Gunnar Haarstad (12 November 1916 - 13 April 1992) was a Norwegian jurist and police officer, a resistance member during World War II, and later head of the Norwegian Police Surveillance Agency for fifteen years.
Haarstad was born in Nittedal Municipality as the son of police sergeant Jørgen Haarstad and Agnes Azora Bordoe.[1] One of his hobbies was sports shooting. He competed at the national competition Landsskytterstevnet several times, winning his junior class three years in a row.[2] In his first senior year he placed fourth. He was also present at the 1937 ISSF World Shooting Championships in Helsinki, where he participated in a shooting competition between the Scandinavian capitals.[3] Among his school friends from Secondary School was Tore Gjelsvik, who took private shooting lessons from him early in 1940.[2] After finishing his secondary education at the Oslo Cathedral School in 1936, he studied law at the University of Oslo, and graduated as cand.jur. in 1941. His first job was as a junior solicitor in Halden Municipality.[1] From 1942 he worked at the police in Oslo.[4] He married Inger Tøger-Lie in 1942.[1]

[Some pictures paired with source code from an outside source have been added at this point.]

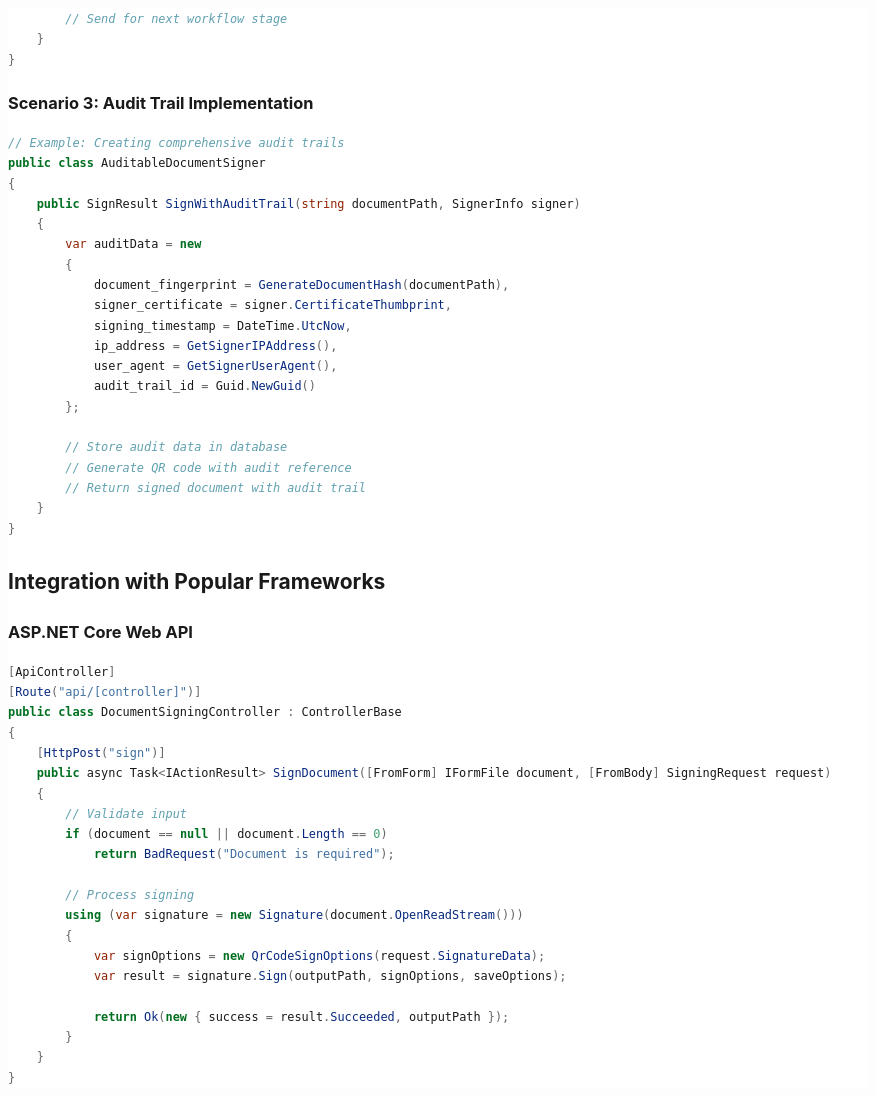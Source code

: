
 ```csharp
        // Send for next workflow stage
    }
}
```

### Scenario 3: Audit Trail Implementation
```csharp
// Example: Creating comprehensive audit trails
public class AuditableDocumentSigner
{
    public SignResult SignWithAuditTrail(string documentPath, SignerInfo signer)
    {
        var auditData = new
        {
            document_fingerprint = GenerateDocumentHash(documentPath),
            signer_certificate = signer.CertificateThumbprint,
            signing_timestamp = DateTime.UtcNow,
            ip_address = GetSignerIPAddress(),
            user_agent = GetSignerUserAgent(),
            audit_trail_id = Guid.NewGuid()
        };
        
        // Store audit data in database
        // Generate QR code with audit reference
        // Return signed document with audit trail
    }
}
```

## Integration with Popular Frameworks

### ASP.NET Core Web API
```csharp
[ApiController]
[Route("api/[controller]")]
public class DocumentSigningController : ControllerBase
{
    [HttpPost("sign")]
    public async Task<IActionResult> SignDocument([FromForm] IFormFile document, [FromBody] SigningRequest request)
    {
        // Validate input
        if (document == null || document.Length == 0)
            return BadRequest("Document is required");
            
        // Process signing
        using (var signature = new Signature(document.OpenReadStream()))
        {
            var signOptions = new QrCodeSignOptions(request.SignatureData);
            var result = signature.Sign(outputPath, signOptions, saveOptions);
            
            return Ok(new { success = result.Succeeded, outputPath });
        }
    }
}
```
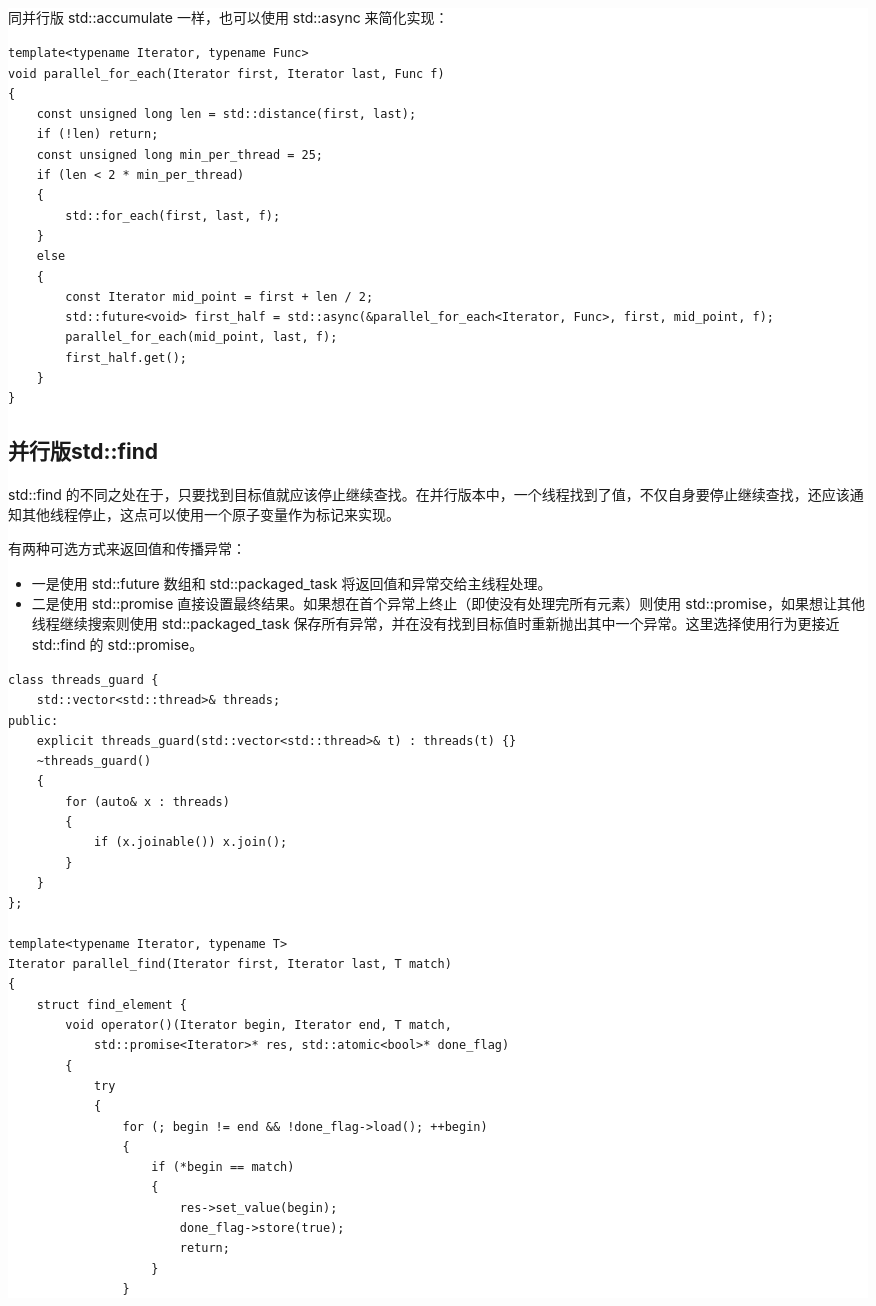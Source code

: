 同并行版 std::accumulate 一样，也可以使用 std::async 来简化实现：

```
template<typename Iterator, typename Func>
void parallel_for_each(Iterator first, Iterator last, Func f)
{
	const unsigned long len = std::distance(first, last);
	if (!len) return;
	const unsigned long min_per_thread = 25;
	if (len < 2 * min_per_thread)
	{
		std::for_each(first, last, f);
	}
	else
	{
		const Iterator mid_point = first + len / 2;
		std::future<void> first_half = std::async(&parallel_for_each<Iterator, Func>, first, mid_point, f);
		parallel_for_each(mid_point, last, f);
		first_half.get();
	}
}
```

## 并行版std::find

std::find 的不同之处在于，只要找到目标值就应该停止继续查找。在并行版本中，一个线程找到了值，不仅自身要停止继续查找，还应该通知其他线程停止，这点可以使用一个原子变量作为标记来实现。

有两种可选方式来返回值和传播异常：

- 一是使用 std::future 数组和 std::packaged_task 将返回值和异常交给主线程处理。
- 二是使用 std::promise 直接设置最终结果。如果想在首个异常上终止（即使没有处理完所有元素）则使用 std::promise，如果想让其他线程继续搜索则使用 std::packaged_task 保存所有异常，并在没有找到目标值时重新抛出其中一个异常。这里选择使用行为更接近 std::find 的 std::promise。

```
class threads_guard {
	std::vector<std::thread>& threads;
public:
	explicit threads_guard(std::vector<std::thread>& t) : threads(t) {}
	~threads_guard()
	{
		for (auto& x : threads)
		{
			if (x.joinable()) x.join();
		}
	}
};

template<typename Iterator, typename T>
Iterator parallel_find(Iterator first, Iterator last, T match)
{
	struct find_element {
		void operator()(Iterator begin, Iterator end, T match,
			std::promise<Iterator>* res, std::atomic<bool>* done_flag)
		{
			try
			{
				for (; begin != end && !done_flag->load(); ++begin)
				{
					if (*begin == match)
					{
						res->set_value(begin);
						done_flag->store(true);
						return;
					}
				}
```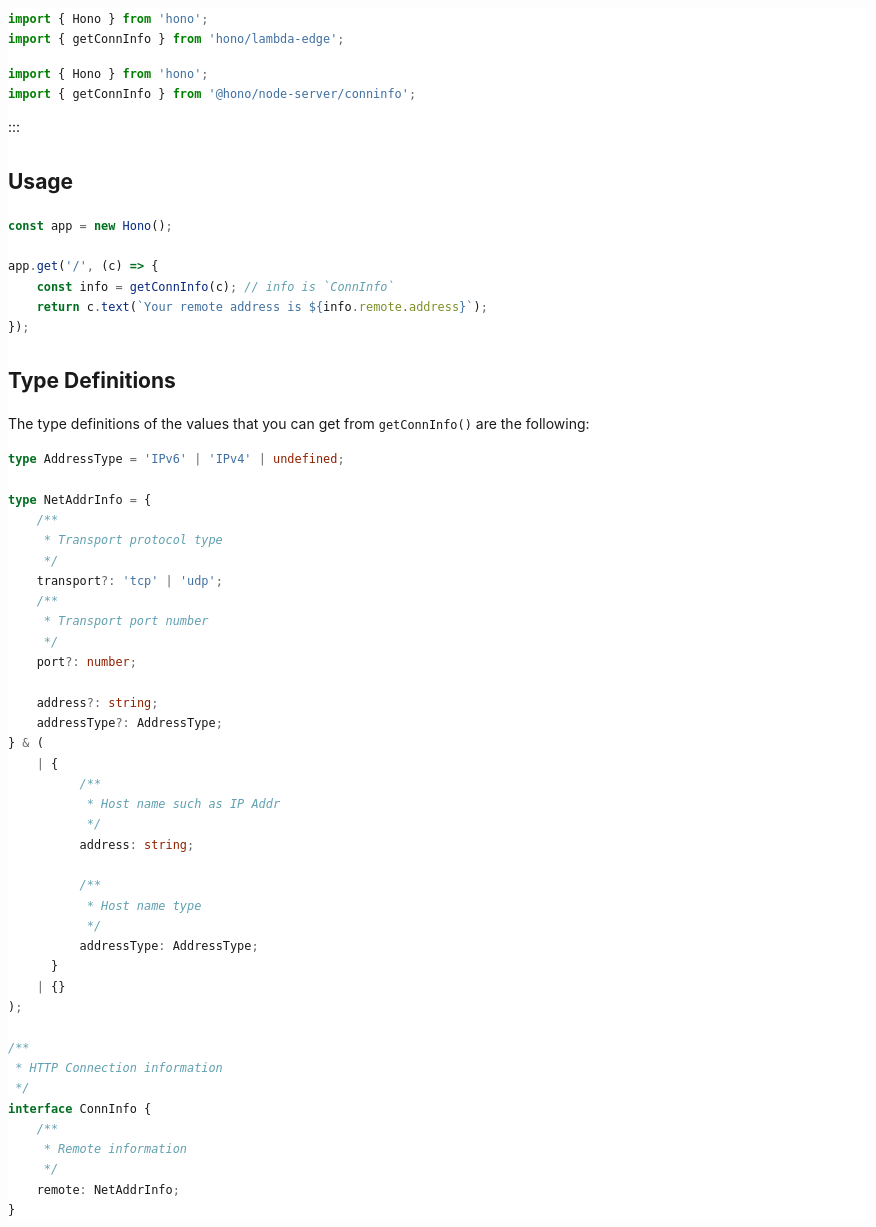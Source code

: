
```ts [Lambda@Edge]
import { Hono } from 'hono';
import { getConnInfo } from 'hono/lambda-edge';
```

```ts [Node.js]
import { Hono } from 'hono';
import { getConnInfo } from '@hono/node-server/conninfo';
```

:::

## Usage

```ts
const app = new Hono();

app.get('/', (c) => {
    const info = getConnInfo(c); // info is `ConnInfo`
    return c.text(`Your remote address is ${info.remote.address}`);
});
```

## Type Definitions

The type definitions of the values that you can get from `getConnInfo()` are the following:

```ts
type AddressType = 'IPv6' | 'IPv4' | undefined;

type NetAddrInfo = {
    /**
     * Transport protocol type
     */
    transport?: 'tcp' | 'udp';
    /**
     * Transport port number
     */
    port?: number;

    address?: string;
    addressType?: AddressType;
} & (
    | {
          /**
           * Host name such as IP Addr
           */
          address: string;

          /**
           * Host name type
           */
          addressType: AddressType;
      }
    | {}
);

/**
 * HTTP Connection information
 */
interface ConnInfo {
    /**
     * Remote information
     */
    remote: NetAddrInfo;
}
```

During the German invasion of Norway in April 1940 Haarstad participated in the Norwegian Campaign. Later he took part in various resistance activities, including working for the clandestine intelligence organization XU.[1] He was arrested by the Germans 11 June 1944 and held at Møllergata 19 until 14 February 1945, when he was incarcerated at the Grini concentration camp until end of the war.[5]
Haarstad participated as a police investigator during the legal purge in Norway after World War II. From 1948 he became second-in-command under leader Asbjørn Bryhn at the Norwegian Police Surveillance Agency (Norwegian: Politiets Overvåkningstjeneste, POT). From 1958 to 1967 he was Chief of Police of Sør-Varanger Municipality. When Bryhn had to leave POT in 1967, Haarstad returned to the Police Surveillance Agency, as the next leader, and led the service until he retired in 1982.[1] [6] After his retirement he published the book I hemmelig tjeneste. Etterretning og overvåkning i krig og fred in 1988. He died in Bærum Municipality in 1992.[1]